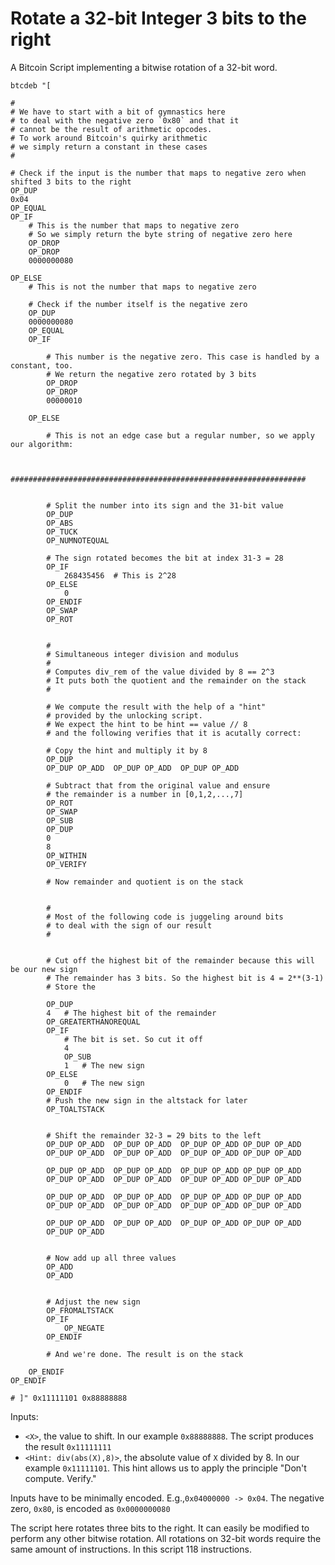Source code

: # Rotate a 32-bit Integer 3 bits to the right

A Bitcoin Script implementing a bitwise rotation of a 32-bit word.

```
btcdeb "[
	
# 
# We have to start with a bit of gymnastics here
# to deal with the negative zero `0x80` and that it 
# cannot be the result of arithmetic opcodes.
# To work around Bitcoin's quirky arithmetic
# we simply return a constant in these cases
#

# Check if the input is the number that maps to negative zero when shifted 3 bits to the right
OP_DUP
0x04
OP_EQUAL
OP_IF
	# This is the number that maps to negative zero	
	# So we simply return the byte string of negative zero here
	OP_DROP
	OP_DROP
	0000000080

OP_ELSE
	# This is not the number that maps to negative zero

	# Check if the number itself is the negative zero
	OP_DUP
	0000000080
	OP_EQUAL
	OP_IF
		
		# This number is the negative zero. This case is handled by a constant, too.
		# We return the negative zero rotated by 3 bits
		OP_DROP
		OP_DROP
		00000010

	OP_ELSE

		# This is not an edge case but a regular number, so we apply our algorithm:

		
		##################################################################


		# Split the number into its sign and the 31-bit value
		OP_DUP
		OP_ABS
		OP_TUCK
		OP_NUMNOTEQUAL

		# The sign rotated becomes the bit at index 31-3 = 28
		OP_IF
			268435456  # This is 2^28
		OP_ELSE
			0
		OP_ENDIF
		OP_SWAP
		OP_ROT

		
		#
		# Simultaneous integer division and modulus
		#
		# Computes div_rem of the value divided by 8 == 2^3
		# It puts both the quotient and the remainder on the stack
		#

		# We compute the result with the help of a "hint" 
		# provided by the unlocking script.
		# We expect the hint to be hint == value // 8
		# and the following verifies that it is acutally correct:

		# Copy the hint and multiply it by 8
		OP_DUP
		OP_DUP OP_ADD  OP_DUP OP_ADD  OP_DUP OP_ADD

		# Subtract that from the original value and ensure
		# the remainder is a number in [0,1,2,...,7]
		OP_ROT
		OP_SWAP
		OP_SUB
		OP_DUP
		0
		8
		OP_WITHIN
		OP_VERIFY

		# Now remainder and quotient is on the stack


		#
		# Most of the following code is juggeling around bits
		# to deal with the sign of our result
		#

		
		# Cut off the highest bit of the remainder because this will be our new sign 
		# The remainder has 3 bits. So the highest bit is 4 = 2**(3-1)
		# Store the 

		OP_DUP
		4   # The highest bit of the remainder
		OP_GREATERTHANOREQUAL
		OP_IF
			# The bit is set. So cut it off
			4
			OP_SUB
			1 	# The new sign
		OP_ELSE
			0 	# The new sign
		OP_ENDIF
		# Push the new sign in the altstack for later
		OP_TOALTSTACK


		# Shift the remainder 32-3 = 29 bits to the left
		OP_DUP OP_ADD  OP_DUP OP_ADD  OP_DUP OP_ADD OP_DUP OP_ADD
		OP_DUP OP_ADD  OP_DUP OP_ADD  OP_DUP OP_ADD OP_DUP OP_ADD

		OP_DUP OP_ADD  OP_DUP OP_ADD  OP_DUP OP_ADD OP_DUP OP_ADD
		OP_DUP OP_ADD  OP_DUP OP_ADD  OP_DUP OP_ADD OP_DUP OP_ADD

		OP_DUP OP_ADD  OP_DUP OP_ADD  OP_DUP OP_ADD OP_DUP OP_ADD
		OP_DUP OP_ADD  OP_DUP OP_ADD  OP_DUP OP_ADD OP_DUP OP_ADD

		OP_DUP OP_ADD  OP_DUP OP_ADD  OP_DUP OP_ADD OP_DUP OP_ADD
		OP_DUP OP_ADD

		
		# Now add up all three values
		OP_ADD 
		OP_ADD


		# Adjust the new sign
		OP_FROMALTSTACK
		OP_IF
			OP_NEGATE
		OP_ENDIF

		# And we're done. The result is on the stack

	OP_ENDIF
OP_ENDIF

# ]" 0x11111101 0x88888888

```

Inputs: 
- `<X>`, the value to shift. In our example `0x88888888`. The script produces the result `0x11111111`
- `<Hint: div(abs(X),8)>`, the absolute value of `X` divided by 8. In our example `0x11111101`. This hint allows us to apply the principle "Don't compute. Verify."

Inputs have to be minimally encoded. E.g.,`0x04000000 -> 0x04`.
The negative zero, `0x80`, is encoded as `0x0000000080`

The script here rotates three bits to the right. It can easily be modified to perform any other bitwise rotation. All rotations on 32-bit words require the same amount of instructions. In this script 118 instructions.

About this exercise » Restate the material above word for word, dropping the pictures.

Response for this exercise »
Source code

: # Rotate a 32-bit Integer 3 bits to the right

A Bitcoin Script implementing a bitwise rotation of a 32-bit word.

```
btcdeb "[
	
# 
# We have to start with a bit of gymnastics here
# to deal with the negative zero `0x80` and that it 
# cannot be the result of arithmetic opcodes.
# To work around Bitcoin's quirky arithmetic
# we simply return a constant in these cases
#

# Check if the input is the number that maps to negative zero when shifted 3 bits to the right
OP_DUP
0x04
OP_EQUAL
OP_IF
	# This is the number that maps to negative zero	
	# So we simply return the byte string of negative zero here
	OP_DROP
	OP_DROP
	0000000080

OP_ELSE
	# This is not the number that maps to negative zero

	# Check if the number itself is the negative zero
	OP_DUP
	0000000080
	OP_EQUAL
	OP_IF
		
		# This number is the negative zero. This case is handled by a constant, too.
		# We return the negative zero rotated by 3 bits
		OP_DROP
		OP_DROP
		00000010

	OP_ELSE

		# This is not an edge case but a regular number, so we apply our algorithm:

		
		##################################################################


		# Split the number into its sign and the 31-bit value
		OP_DUP
		OP_ABS
		OP_TUCK
		OP_NUMNOTEQUAL

		# The sign rotated becomes the bit at index 31-3 = 28
		OP_IF
			268435456  # This is 2^28
		OP_ELSE
			0
		OP_ENDIF
		OP_SWAP
		OP_ROT

		
		#
		# Simultaneous integer division and modulus
		#
		# Computes div_rem of the value divided by 8 == 2^3
		# It puts both the quotient and the remainder on the stack
		#

		# We compute the result with the help of a "hint" 
		# provided by the unlocking script.
		# We expect the hint to be hint == value // 8
		# and the following verifies that it is acutally correct:

		# Copy the hint and multiply it by 8
		OP_DUP
		OP_DUP OP_ADD  OP_DUP OP_ADD  OP_DUP OP_ADD

		# Subtract that from the original value and ensure
		# the remainder is a number in [0,1,2,...,7]
		OP_ROT
		OP_SWAP
		OP_SUB
		OP_DUP
		0
		8
		OP_WITHIN
		OP_VERIFY

		# Now remainder and quotient is on the stack


		#
		# Most of the following code is juggeling around bits
		# to deal with the sign of our result
		#

		
		# Cut off the highest bit of the remainder because this will be our new sign 
		# The remainder has 3 bits. So the highest bit is 4 = 2**(3-1)
		# Store the 

		OP_DUP
		4   # The highest bit of the remainder
		OP_GREATERTHANOREQUAL
		OP_IF
			# The bit is set. So cut it off
			4
			OP_SUB
			1 	# The new sign
		OP_ELSE
			0 	# The new sign
		OP_ENDIF
		# Push the new sign in the altstack for later
		OP_TOALTSTACK


		# Shift the remainder 32-3 = 29 bits to the left
		OP_DUP OP_ADD  OP_DUP OP_ADD  OP_DUP OP_ADD OP_DUP OP_ADD
		OP_DUP OP_ADD  OP_DUP OP_ADD  OP_DUP OP_ADD OP_DUP OP_ADD

		OP_DUP OP_ADD  OP_DUP OP_ADD  OP_DUP OP_ADD OP_DUP OP_ADD
		OP_DUP OP_ADD  OP_DUP OP_ADD  OP_DUP OP_ADD OP_DUP OP_ADD

		OP_DUP OP_ADD  OP_DUP OP_ADD  OP_DUP OP_ADD OP_DUP OP_ADD
		OP_DUP OP_ADD  OP_DUP OP_ADD  OP_DUP OP_ADD OP_DUP OP_ADD

		OP_DUP OP_ADD  OP_DUP OP_ADD  OP_DUP OP_ADD OP_DUP OP_ADD
		OP_DUP OP_ADD

		
		# Now add up all three values
		OP_ADD 
		OP_ADD


		# Adjust the new sign
		OP_FROMALTSTACK
		OP_IF
			OP_NEGATE
		OP_ENDIF

		# And we're done. The result is on the stack

	OP_ENDIF
OP_ENDIF

# ]" 0x11111101 0x88888888

```

Inputs: 
- `<X>`, the value to shift. In our example `0x88888888`. The script produces the result `0x11111111`
- `<Hint: div(abs(X),8)>`, the absolute value of `X` divided by 8. In our example `0x11111101`. This hint allows us to apply the principle "Don't compute. Verify."

Inputs have to be minimally encoded. E.g.,`0x04000000 -> 0x04`.
The negative zero, `0x80`, is encoded as `0x0000000080`

The script here rotates three bits to the right. It can easily be modified to perform any other bitwise rotation. All rotations on 32-bit words require the same amount of instructions. In this script 118 instructions.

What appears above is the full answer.